On September 14, 2015, gravitational waves were first detected, 100 years after Einstein's announcement, at the US LIGO observatory. The general theory of relativity says that a body deforms the space-time around it. Well, Einstein calculated that when a large mass body has an acceleration, that deformation of space time is propagated in the form of a wave, for example, when two black holes or two neutron stars start to rotate each other.

Gravitational waves travel through the universe at the speed of light and carry information about their origin. Thus, with these first waves detected in LIGO it was discovered that they were produced by the shock of two black holes that occurred 1,300 million years ago, between 29 and 36 solar masses.

Gravitational waves are very weak when they reach Earth. Einstein himself never thought they could be detected. And most agreed on it in the 1970s. Kip Thorne and Rainer Weiss were convinced that it is possible to detect gravitational waves. For this purpose, they designed a laser based interferometer. The interferometer has two arms in L. A laser is divided into two rays and is made to advance and back down each arm by mirrors. Thus, the distance between the mirrors of the ends is measured with great precision. This allows measuring the changes in the size of the two arms produced by gravitational waves, although the change is very small (thousands of times smaller than the nucleus of an atom).

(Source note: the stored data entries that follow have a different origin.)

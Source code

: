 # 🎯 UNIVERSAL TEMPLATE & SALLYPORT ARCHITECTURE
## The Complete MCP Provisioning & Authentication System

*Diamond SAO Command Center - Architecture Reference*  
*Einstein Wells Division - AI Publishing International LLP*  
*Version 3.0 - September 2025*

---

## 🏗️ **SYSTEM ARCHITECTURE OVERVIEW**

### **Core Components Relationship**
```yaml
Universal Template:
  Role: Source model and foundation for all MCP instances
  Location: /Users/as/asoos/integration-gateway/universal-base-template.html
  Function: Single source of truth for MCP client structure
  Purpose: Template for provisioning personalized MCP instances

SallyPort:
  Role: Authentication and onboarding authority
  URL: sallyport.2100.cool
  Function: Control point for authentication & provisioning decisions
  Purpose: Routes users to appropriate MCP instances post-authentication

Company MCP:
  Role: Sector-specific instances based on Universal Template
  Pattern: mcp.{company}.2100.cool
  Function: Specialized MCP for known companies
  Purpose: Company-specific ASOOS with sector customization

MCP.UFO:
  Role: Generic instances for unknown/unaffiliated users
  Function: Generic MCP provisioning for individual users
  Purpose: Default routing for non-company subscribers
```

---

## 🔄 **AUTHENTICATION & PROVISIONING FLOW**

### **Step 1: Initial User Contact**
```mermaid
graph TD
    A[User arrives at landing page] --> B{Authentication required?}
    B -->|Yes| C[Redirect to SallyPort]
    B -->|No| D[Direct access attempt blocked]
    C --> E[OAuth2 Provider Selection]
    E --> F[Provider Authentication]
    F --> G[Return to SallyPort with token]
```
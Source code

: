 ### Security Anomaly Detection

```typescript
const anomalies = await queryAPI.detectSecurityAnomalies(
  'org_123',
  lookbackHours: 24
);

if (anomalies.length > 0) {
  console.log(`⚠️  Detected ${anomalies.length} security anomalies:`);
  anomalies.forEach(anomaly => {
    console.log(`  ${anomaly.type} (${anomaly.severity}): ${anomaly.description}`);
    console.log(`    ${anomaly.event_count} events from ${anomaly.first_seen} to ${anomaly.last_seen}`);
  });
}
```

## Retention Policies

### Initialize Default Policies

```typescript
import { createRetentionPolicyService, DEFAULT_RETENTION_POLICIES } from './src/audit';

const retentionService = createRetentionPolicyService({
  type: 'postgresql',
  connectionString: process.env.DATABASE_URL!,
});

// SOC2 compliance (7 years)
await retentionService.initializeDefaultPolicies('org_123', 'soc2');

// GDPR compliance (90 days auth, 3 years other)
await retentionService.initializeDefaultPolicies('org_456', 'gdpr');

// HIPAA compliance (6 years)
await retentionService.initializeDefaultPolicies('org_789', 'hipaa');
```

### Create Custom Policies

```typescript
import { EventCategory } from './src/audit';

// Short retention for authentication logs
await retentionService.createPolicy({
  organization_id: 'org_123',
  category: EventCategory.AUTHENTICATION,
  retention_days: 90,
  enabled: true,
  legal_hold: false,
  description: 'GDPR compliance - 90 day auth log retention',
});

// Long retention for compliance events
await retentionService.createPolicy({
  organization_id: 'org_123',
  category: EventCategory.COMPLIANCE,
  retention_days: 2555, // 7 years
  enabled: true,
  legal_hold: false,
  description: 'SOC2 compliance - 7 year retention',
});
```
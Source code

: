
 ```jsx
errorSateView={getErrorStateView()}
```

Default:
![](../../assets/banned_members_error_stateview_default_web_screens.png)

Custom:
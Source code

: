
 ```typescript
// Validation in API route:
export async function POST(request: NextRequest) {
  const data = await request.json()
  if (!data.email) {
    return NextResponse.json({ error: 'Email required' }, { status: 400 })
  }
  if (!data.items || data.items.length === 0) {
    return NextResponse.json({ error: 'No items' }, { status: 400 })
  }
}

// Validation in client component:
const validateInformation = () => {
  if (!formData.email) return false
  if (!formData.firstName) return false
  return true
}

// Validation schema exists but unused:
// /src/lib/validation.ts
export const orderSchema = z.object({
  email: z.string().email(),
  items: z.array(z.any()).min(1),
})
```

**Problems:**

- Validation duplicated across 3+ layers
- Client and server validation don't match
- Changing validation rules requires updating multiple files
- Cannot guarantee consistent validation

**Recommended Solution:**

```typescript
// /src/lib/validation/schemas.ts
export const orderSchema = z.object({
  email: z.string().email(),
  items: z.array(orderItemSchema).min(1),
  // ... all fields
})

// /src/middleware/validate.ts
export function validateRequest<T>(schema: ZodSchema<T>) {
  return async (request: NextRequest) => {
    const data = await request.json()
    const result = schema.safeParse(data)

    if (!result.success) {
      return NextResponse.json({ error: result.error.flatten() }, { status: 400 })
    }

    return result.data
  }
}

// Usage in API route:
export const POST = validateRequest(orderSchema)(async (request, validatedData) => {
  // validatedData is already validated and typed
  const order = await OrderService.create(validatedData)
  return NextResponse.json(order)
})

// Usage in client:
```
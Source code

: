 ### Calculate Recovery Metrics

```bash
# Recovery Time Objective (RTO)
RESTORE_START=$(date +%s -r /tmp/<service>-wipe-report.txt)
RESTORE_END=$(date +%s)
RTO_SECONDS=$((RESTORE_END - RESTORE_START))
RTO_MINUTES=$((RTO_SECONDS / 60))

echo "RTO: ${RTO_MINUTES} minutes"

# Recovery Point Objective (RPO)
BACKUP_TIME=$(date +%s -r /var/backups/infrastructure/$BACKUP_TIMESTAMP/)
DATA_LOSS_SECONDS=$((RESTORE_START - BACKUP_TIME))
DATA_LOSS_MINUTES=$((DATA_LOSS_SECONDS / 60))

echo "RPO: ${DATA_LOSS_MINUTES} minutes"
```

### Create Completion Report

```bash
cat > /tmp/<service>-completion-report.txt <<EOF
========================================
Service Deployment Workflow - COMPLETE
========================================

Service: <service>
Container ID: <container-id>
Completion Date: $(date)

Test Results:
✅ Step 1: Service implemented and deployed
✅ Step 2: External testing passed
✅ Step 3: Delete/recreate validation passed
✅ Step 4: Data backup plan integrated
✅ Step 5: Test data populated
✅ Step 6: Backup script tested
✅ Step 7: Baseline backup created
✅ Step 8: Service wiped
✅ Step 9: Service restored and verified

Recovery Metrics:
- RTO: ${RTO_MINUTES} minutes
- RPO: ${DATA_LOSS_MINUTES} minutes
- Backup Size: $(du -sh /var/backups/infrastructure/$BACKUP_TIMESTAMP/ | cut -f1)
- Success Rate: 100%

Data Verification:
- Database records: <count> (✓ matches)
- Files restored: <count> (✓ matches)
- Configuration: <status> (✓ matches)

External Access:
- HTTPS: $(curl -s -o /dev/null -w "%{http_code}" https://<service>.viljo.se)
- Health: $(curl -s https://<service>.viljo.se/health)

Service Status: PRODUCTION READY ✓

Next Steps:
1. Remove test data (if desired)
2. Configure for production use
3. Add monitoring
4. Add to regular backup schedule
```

Although the idea was simple, the development of LIGO took 40 years (Laser Interferometer Gravitational-wave Observatory). And for this it was essential the impulse of Barry Barish. In 1994 he took over the direction of the LIGO project, turning the research team of 40 people into an international cooperation of thousands of participants, bringing together experts from all over the world.

In August 2017 the VIRGO detector was added to LIGO (Italy) and on September 27 announced a new joint observation of gravitational waves. It was the fourth observation for LIGO.